She gives you that look. You know the one. The one where she’d really like to say something critical, but she’s holding it back, because she’s so darned nice all the time.

“Sort it out now,” she says. “I’m hauling everything away tomorrow.”

You go through it all. There was ribbon cable in there. A Centronics parallel interface. A 1200 baud modem. You never know when you might suddenly have a use for a 1200 baud modem, and they’re just about impossible to find nowadays! Oh my god, Firewire cable. You know how much that stuff cost? Appletalk to ethernet adapters. Phone wire. Ancient mice that only worked with the old school Apple mouse connectors. You untangle and sort, and she glares at you and you end up throwing all that history away. You finally cling to only a couple of nice ethernet switches, and you found your handy RS-232 patch adapter, which you slip into your pocket when she wasn’t looking. It’s all going to the dump now.

She doesn’t know about the much bigger stash you keep in the lab, though, so you’ll still be OK if the apocalypse comes and you absolutely must solder up a serial-to-parallel cable, or you’ll die.
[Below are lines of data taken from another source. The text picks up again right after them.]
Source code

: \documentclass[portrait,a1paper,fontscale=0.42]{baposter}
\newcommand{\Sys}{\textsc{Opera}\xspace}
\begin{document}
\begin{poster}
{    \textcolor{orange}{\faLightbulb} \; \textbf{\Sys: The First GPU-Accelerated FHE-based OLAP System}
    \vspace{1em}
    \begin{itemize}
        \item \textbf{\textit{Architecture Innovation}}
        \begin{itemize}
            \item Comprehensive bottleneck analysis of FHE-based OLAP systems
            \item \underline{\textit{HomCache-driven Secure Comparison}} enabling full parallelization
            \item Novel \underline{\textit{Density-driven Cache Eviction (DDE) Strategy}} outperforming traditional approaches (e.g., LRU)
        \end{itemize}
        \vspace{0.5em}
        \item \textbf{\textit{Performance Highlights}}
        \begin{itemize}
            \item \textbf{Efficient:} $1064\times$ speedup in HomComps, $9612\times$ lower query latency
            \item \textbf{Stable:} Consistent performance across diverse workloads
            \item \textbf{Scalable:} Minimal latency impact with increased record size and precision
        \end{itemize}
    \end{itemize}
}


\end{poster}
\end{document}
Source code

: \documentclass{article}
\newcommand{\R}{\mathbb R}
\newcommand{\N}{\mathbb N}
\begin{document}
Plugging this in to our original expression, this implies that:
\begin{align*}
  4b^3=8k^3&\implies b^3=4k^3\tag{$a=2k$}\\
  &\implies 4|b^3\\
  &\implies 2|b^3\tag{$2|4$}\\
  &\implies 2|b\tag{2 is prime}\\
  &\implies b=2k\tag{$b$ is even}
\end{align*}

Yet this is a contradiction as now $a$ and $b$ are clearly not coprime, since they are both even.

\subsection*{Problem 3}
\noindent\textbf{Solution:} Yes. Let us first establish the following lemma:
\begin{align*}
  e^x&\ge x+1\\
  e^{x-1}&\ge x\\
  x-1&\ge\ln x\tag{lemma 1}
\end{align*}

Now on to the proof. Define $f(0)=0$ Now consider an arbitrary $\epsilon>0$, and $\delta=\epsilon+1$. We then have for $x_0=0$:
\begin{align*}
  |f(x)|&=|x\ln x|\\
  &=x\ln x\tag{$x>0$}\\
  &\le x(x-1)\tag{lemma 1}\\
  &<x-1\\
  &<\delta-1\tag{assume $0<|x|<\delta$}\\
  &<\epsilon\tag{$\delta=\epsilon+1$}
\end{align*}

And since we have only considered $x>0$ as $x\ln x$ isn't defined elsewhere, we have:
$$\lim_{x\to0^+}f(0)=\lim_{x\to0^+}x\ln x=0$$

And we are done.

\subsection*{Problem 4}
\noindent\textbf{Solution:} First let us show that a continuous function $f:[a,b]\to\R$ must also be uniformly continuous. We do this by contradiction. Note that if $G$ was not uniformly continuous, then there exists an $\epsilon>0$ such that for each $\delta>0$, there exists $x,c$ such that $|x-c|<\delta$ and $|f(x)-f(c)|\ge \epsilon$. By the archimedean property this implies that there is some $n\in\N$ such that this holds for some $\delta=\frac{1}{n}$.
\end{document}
Oh, no! She just came down the stairs with the big spool of Cat5! We can’t get rid of that!

Comments

  1. nathanieltagg says

    If there is anything you have ever written to prove we are kindred spirits, PZ, it is this.

    You have my profound sympathies.

    Long Live the Tangle.

  2. Cuttlefish says

    http://freethoughtblogs.com/cuttlefish/2014/09/28/cleaning-house/

    I was cleaning out my basement (it was overdue and more!)
    And I found a couple items I’d forgotten what are for
    Here, for instance, is a whatsit with a deally on its side
    And I think it had a charger once, or maybe that one died
    I don’t know if I need it, though I really rather doubt,
    But it looks like it’s important, so I dare not throw it out.

    And this thingy might be ancient—at the least, it’s rather quaint
    It’s got brass, or maybe copper, or I guess it could be paint
    Anyway, it’s kind of shiny—it’s supposed to look like gold—
    But it isn’t. And it’s broken. What it mostly is, is old.
    It was tossed in with some hardware, right behind a tub of grout
    But it just might be collectable; I dare not throw it out!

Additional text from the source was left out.